- **PROBLEM DESCRIPTION**
Only lines with the string "phylogenetic" are wanted. Pull them out of the data.

··· RECORDS SUPPLIED

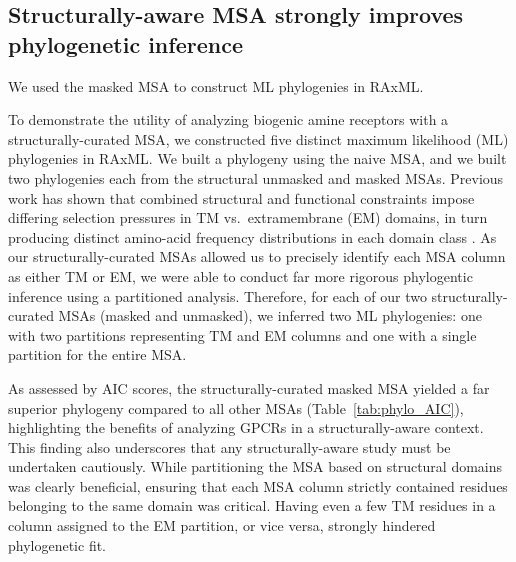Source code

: \documentclass[fleqn,10pt]{wlpeerj}
\begin{document}
\subsection*{Structurally-aware MSA strongly improves phylogenetic inference}

We used the masked MSA to construct ML phylogenies in RAxML. 

To demonstrate the utility of analyzing biogenic amine receptors with a structurally-curated MSA, we constructed five distinct maximum likelihood (ML) phylogenies in RAxML. We built a phylogeny using the naive MSA, and we built two phylogenies each from the structural unmasked and masked MSAs. Previous work has shown that combined structural and functional constraints impose differing selection pressures in TM vs.\ extramembrane (EM) domains, in turn producing distinct amino-acid frequency distributions in each domain class \citep{Tourasse2000,Stevens2001,Julenius2006,Oberai2009,SpielmanWilke2013,FranzosaXueXia2013}. As our structurally-curated MSAs allowed us to precisely identify each MSA column as either TM or EM, we were able to conduct far more rigorous phylogentic inference using a partitioned analysis. Therefore, for each of our two structurally-curated MSAs (masked and unmasked), we inferred two ML phylogenies: one with two partitions representing TM and EM columns and one with a single partition for the entire MSA. 

As assessed by AIC scores, the structurally-curated masked MSA yielded a far superior phylogeny compared to all other MSAs (Table~\ref{tab:phylo_AIC}), highlighting the benefits of analyzing GPCRs in a structurally-aware context. This finding also underscores that any structurally-aware study must be undertaken cautiously. While partitioning the MSA based on structural domains was clearly beneficial, ensuring that each MSA column strictly contained residues belonging to the same domain was critical. Having even a few TM residues in a column assigned to the EM partition, or vice versa, strongly hindered phylogenetic fit.
\end{document}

······

- **ANSWER SPACE**
\subsection*{Structurally-aware MSA strongly improves phylogenetic inference}
As assessed by AIC scores, the structurally-curated masked MSA yielded a far superior phylogeny compared to all other MSAs (Table~\ref{tab:phylo_AIC}), highlighting the benefits of analyzing GPCRs in a structurally-aware context. This finding also underscores that any structurally-aware study must be undertaken cautiously. While partitioning the MSA based on structural domains was clearly beneficial, ensuring that each MSA column strictly contained residues belonging to the same domain was critical. Having even a few TM residues in a column assigned to the EM partition, or vice versa, strongly hindered phylogenetic fit.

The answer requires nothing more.